Foundation's Triumph (Second Foundation Trilogy #3)Foundation's Triumph by David Brin
My rating: 3 of 5 stars

I'm of two minds on this book as well. If I were to only judge it within the framework of the Foundation series that Asimov wrote, it would probably drive me nuts. But judging it based on the fundamentals that Benford and Bear wrote about in the Second Foundation Trilogy books, with all the simulated minds, the many robots, their factions, and the hint that Chaos really would be a character, itself, then this book is actually rather interesting.

It still doesn't do it for me in Asimov's universe, despite the inclusion of Hari Seldon, Dors, and a very, very old robot. If it had been an original novel written for its own sake, released from the constraints of ALL other works, then I honestly think it would have been pretty great.

A point in its favor: massive galactic empire being overwhelmed by waves of telepathic machines destroying organics. This kind of thing always gives me a thrill. Of course, the theme is fairly common, but the real joy comes from the way it is developed. And Brin has a cool style.

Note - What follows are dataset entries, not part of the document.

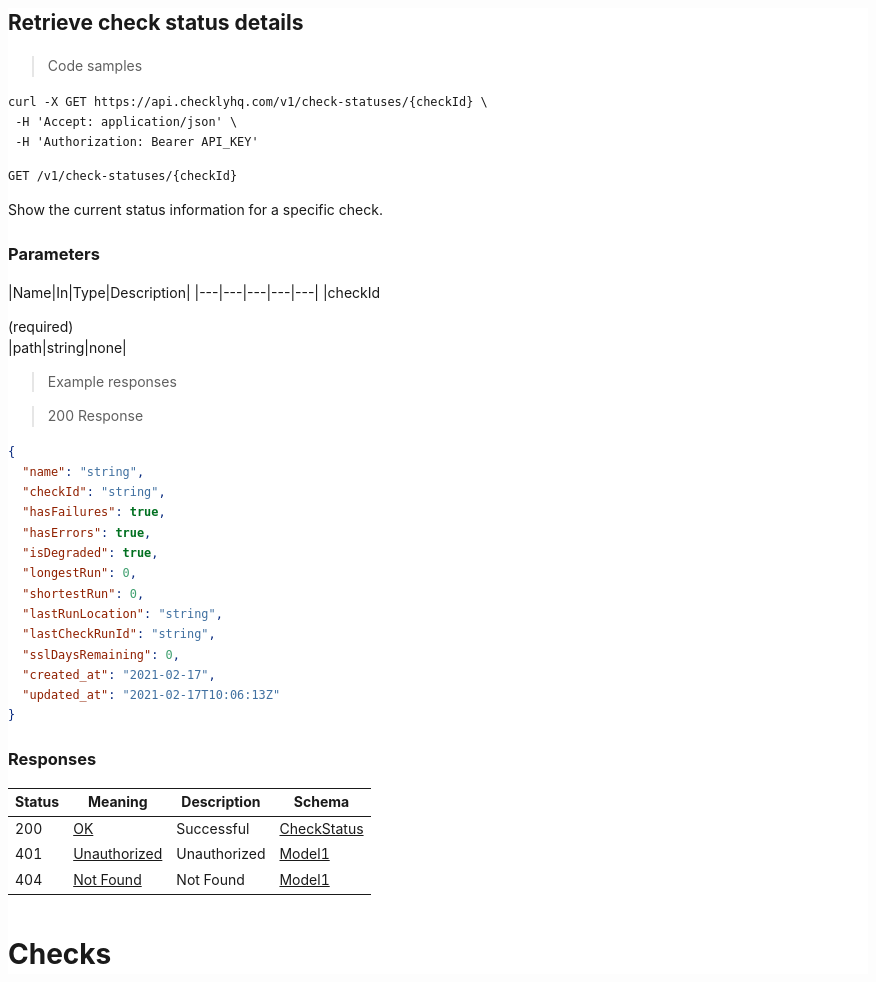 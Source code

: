 ## Retrieve check status details

<a id="opIdgetV1CheckstatusesCheckid"></a>

> Code samples

```shell
curl -X GET https://api.checklyhq.com/v1/check-statuses/{checkId} \
 -H 'Accept: application/json' \
 -H 'Authorization: Bearer API_KEY'

```

`GET /v1/check-statuses/{checkId}`

Show the current status information for a specific check.

<h3 id="retrieve-check-status-details-parameters">Parameters</h3>

|Name|In|Type|Description|
|---|---|---|---|---|
|checkId<br><div class="requiredParam">(required)</div>|path|string|none|

> Example responses

> 200 Response

```json
{
  "name": "string",
  "checkId": "string",
  "hasFailures": true,
  "hasErrors": true,
  "isDegraded": true,
  "longestRun": 0,
  "shortestRun": 0,
  "lastRunLocation": "string",
  "lastCheckRunId": "string",
  "sslDaysRemaining": 0,
  "created_at": "2021-02-17",
  "updated_at": "2021-02-17T10:06:13Z"
}
```

<h3 id="retrieve-check-status-details-responses">Responses</h3>

|Status|Meaning|Description|Schema|
|---|---|---|---|
|200|[OK](https://tools.ietf.org/html/rfc7231#section-6.3.1)|Successful|[CheckStatus](#schemacheckstatus)|
|401|[Unauthorized](https://tools.ietf.org/html/rfc7235#section-3.1)|Unauthorized|[Model1](#schemamodel1)|
|404|[Not Found](https://tools.ietf.org/html/rfc7231#section-6.5.4)|Not Found|[Model1](#schemamodel1)|

<h1 id="checkly-api-checks">Checks</h1>
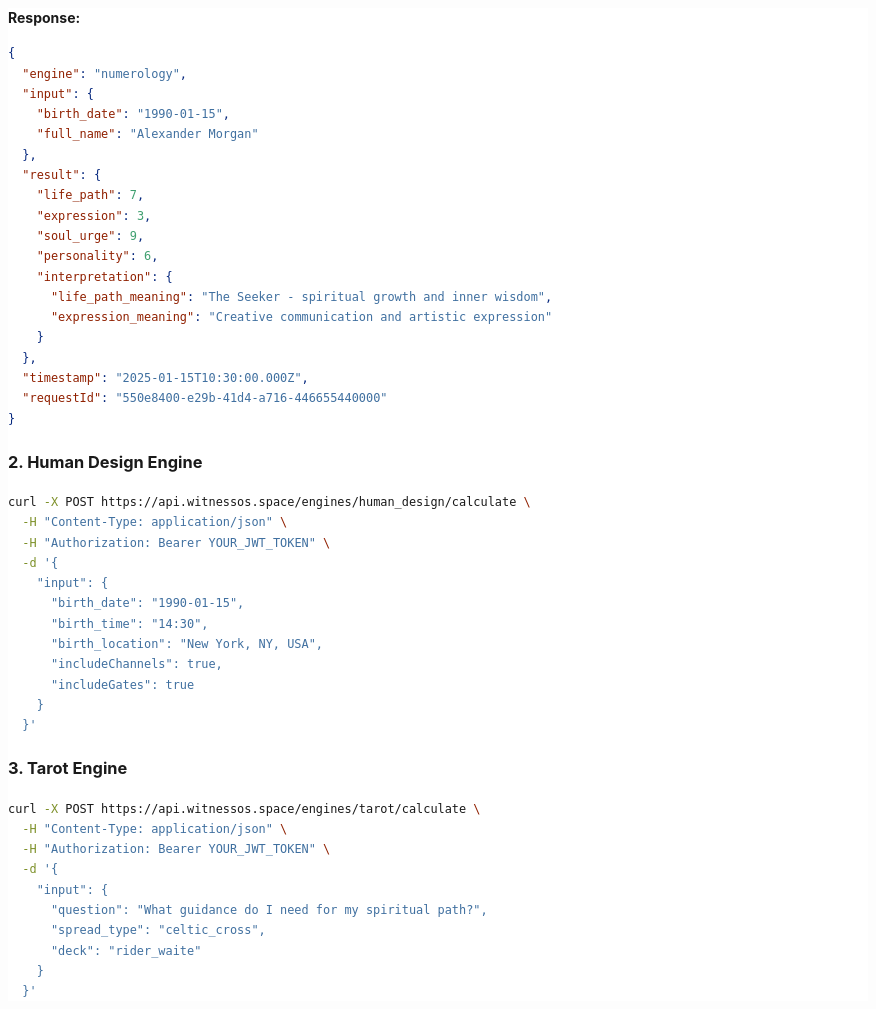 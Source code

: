 
**Response:**
```json
{
  "engine": "numerology",
  "input": {
    "birth_date": "1990-01-15",
    "full_name": "Alexander Morgan"
  },
  "result": {
    "life_path": 7,
    "expression": 3,
    "soul_urge": 9,
    "personality": 6,
    "interpretation": {
      "life_path_meaning": "The Seeker - spiritual growth and inner wisdom",
      "expression_meaning": "Creative communication and artistic expression"
    }
  },
  "timestamp": "2025-01-15T10:30:00.000Z",
  "requestId": "550e8400-e29b-41d4-a716-446655440000"
}
```

### **2. Human Design Engine**
```bash
curl -X POST https://api.witnessos.space/engines/human_design/calculate \
  -H "Content-Type: application/json" \
  -H "Authorization: Bearer YOUR_JWT_TOKEN" \
  -d '{
    "input": {
      "birth_date": "1990-01-15",
      "birth_time": "14:30",
      "birth_location": "New York, NY, USA",
      "includeChannels": true,
      "includeGates": true
    }
  }'
```

### **3. Tarot Engine**
```bash
curl -X POST https://api.witnessos.space/engines/tarot/calculate \
  -H "Content-Type: application/json" \
  -H "Authorization: Bearer YOUR_JWT_TOKEN" \
  -d '{
    "input": {
      "question": "What guidance do I need for my spiritual path?",
      "spread_type": "celtic_cross",
      "deck": "rider_waite"
    }
  }'
```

But constrained as this is, this got somewhat hard to get through, hurting my enjoyment of Asimov's originals while making me annoyed because I almost always enjoyed Brin's work.

Hence, conflicted.

Even so, there were a number of cool bits, so it wasn't a complete wash.

Would I recommend Foundation fans to read this secondary trilogy? Nah. Not really. Not unless you REALLY want a dilution of great psychohistorian ideas and Robots.